*WORK TO COMPLETE*: Please output, exactly and without pictures, the lines from the opening of the listing below through the line containing "Day-29: S-R Flipflop", both included.

*PROVIDED MATERIAL*:
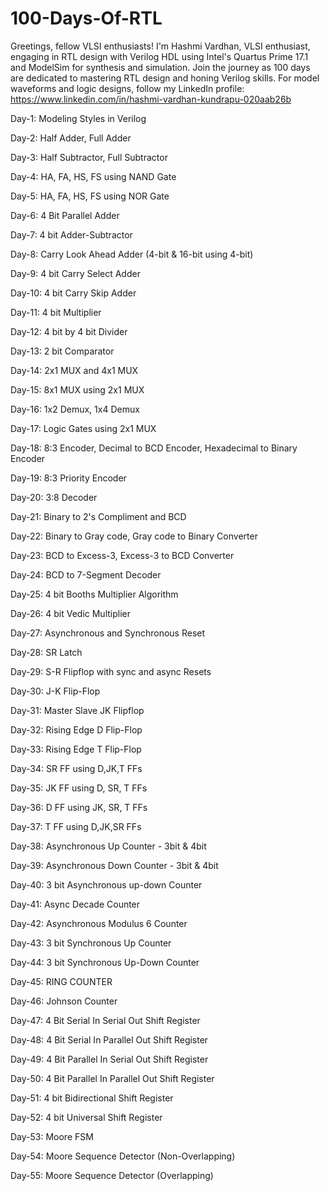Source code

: # 100-Days-Of-RTL
Greetings, fellow VLSI enthusiasts! I'm Hashmi Vardhan,  VLSI enthusiast, engaging in RTL design with Verilog HDL using Intel's Quartus Prime 17.1 and ModelSim for synthesis and simulation. Join the journey as 100 days are dedicated to mastering RTL design and honing Verilog skills. For model waveforms and logic designs, follow my LinkedIn profile: https://www.linkedin.com/in/hashmi-vardhan-kundrapu-020aab26b

Day-1: Modeling Styles in Verilog

Day-2: Half Adder, Full Adder

Day-3: Half Subtractor, Full Subtractor

Day-4: HA, FA, HS, FS using NAND Gate

Day-5: HA, FA, HS, FS using NOR Gate

Day-6: 4 Bit Parallel Adder

Day-7: 4 bit Adder-Subtractor

Day-8: Carry Look Ahead Adder (4-bit & 16-bit using 4-bit)

Day-9: 4 bit Carry Select Adder

Day-10: 4 bit Carry Skip Adder

Day-11: 4 bit Multiplier

Day-12: 4 bit by 4 bit Divider

Day-13: 2 bit Comparator

Day-14: 2x1 MUX and 4x1 MUX

Day-15: 8x1 MUX using 2x1 MUX

Day-16: 1x2 Demux, 1x4 Demux

Day-17: Logic Gates using 2x1 MUX

Day-18: 8:3 Encoder, Decimal to BCD Encoder, Hexadecimal to Binary Encoder

Day-19: 8:3 Priority Encoder

Day-20: 3:8 Decoder

Day-21: Binary to 2's Compliment and BCD

Day-22: Binary to Gray code, Gray code to Binary Converter

Day-23: BCD to Excess-3, Excess-3  to BCD Converter

Day-24: BCD to 7-Segment Decoder

Day-25: 4 bit Booths Multiplier Algorithm

Day-26: 4 bit Vedic Multiplier

Day-27: Asynchronous and Synchronous Reset

Day-28: SR Latch

Day-29: S-R Flipflop with sync and async Resets

Day-30: J-K Flip-Flop

Day-31: Master Slave JK Flipflop

Day-32: Rising Edge D Flip-Flop

Day-33: Rising Edge T Flip-Flop

Day-34: SR FF using D,JK,T FFs

Day-35: JK FF using D, SR, T FFs

Day-36: D FF using JK, SR, T FFs

Day-37: T FF using D,JK,SR FFs

Day-38: Asynchronous Up Counter - 3bit & 4bit

Day-39: Asynchronous Down Counter - 3bit & 4bit

Day-40: 3 bit Asynchronous up-down Counter

Day-41: Async Decade Counter

Day-42: Asynchronous Modulus 6 Counter

Day-43: 3 bit Synchronous Up Counter

Day-44: 3 bit Synchronous Up-Down Counter

Day-45: RING COUNTER

Day-46: Johnson Counter

Day-47: 4 Bit Serial In Serial Out Shift Register

Day-48: 4 Bit Serial In Parallel Out Shift Register

Day-49: 4 Bit Parallel In Serial Out Shift Register

Day-50: 4 Bit Parallel In Parallel Out Shift Register

Day-51: 4 bit Bidirectional Shift Register

Day-52: 4 bit Universal Shift Register

Day-53: Moore FSM

Day-54: Moore Sequence Detector (Non-Overlapping)

Day-55: Moore Sequence Detector (Overlapping)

*RESULT*:
Source code

: # 100-Days-Of-RTL
Greetings, fellow VLSI enthusiasts! I'm Hashmi Vardhan,  VLSI enthusiast, engaging in RTL design with Verilog HDL using Intel's Quartus Prime 17.1 and ModelSim for synthesis and simulation. Join the journey as 100 days are dedicated to mastering RTL design and honing Verilog skills. For model waveforms and logic designs, follow my LinkedIn profile: https://www.linkedin.com/in/hashmi-vardhan-kundrapu-020aab26b

Day-1: Modeling Styles in Verilog

Day-2: Half Adder, Full Adder

Day-3: Half Subtractor, Full Subtractor

Day-4: HA, FA, HS, FS using NAND Gate

Day-5: HA, FA, HS, FS using NOR Gate

Day-6: 4 Bit Parallel Adder

Day-7: 4 bit Adder-Subtractor

Day-8: Carry Look Ahead Adder (4-bit & 16-bit using 4-bit)

Day-9: 4 bit Carry Select Adder

Day-10: 4 bit Carry Skip Adder

Day-11: 4 bit Multiplier

Day-12: 4 bit by 4 bit Divider

Day-13: 2 bit Comparator

Day-14: 2x1 MUX and 4x1 MUX

Day-15: 8x1 MUX using 2x1 MUX

Day-16: 1x2 Demux, 1x4 Demux

Day-17: Logic Gates using 2x1 MUX

Day-18: 8:3 Encoder, Decimal to BCD Encoder, Hexadecimal to Binary Encoder

Day-19: 8:3 Priority Encoder

Day-20: 3:8 Decoder

Day-21: Binary to 2's Compliment and BCD

Day-22: Binary to Gray code, Gray code to Binary Converter

Day-23: BCD to Excess-3, Excess-3  to BCD Converter

Day-24: BCD to 7-Segment Decoder

Day-25: 4 bit Booths Multiplier Algorithm

Day-26: 4 bit Vedic Multiplier

Day-27: Asynchronous and Synchronous Reset

Day-28: SR Latch

Day-29: S-R Flipflop with sync and async Resets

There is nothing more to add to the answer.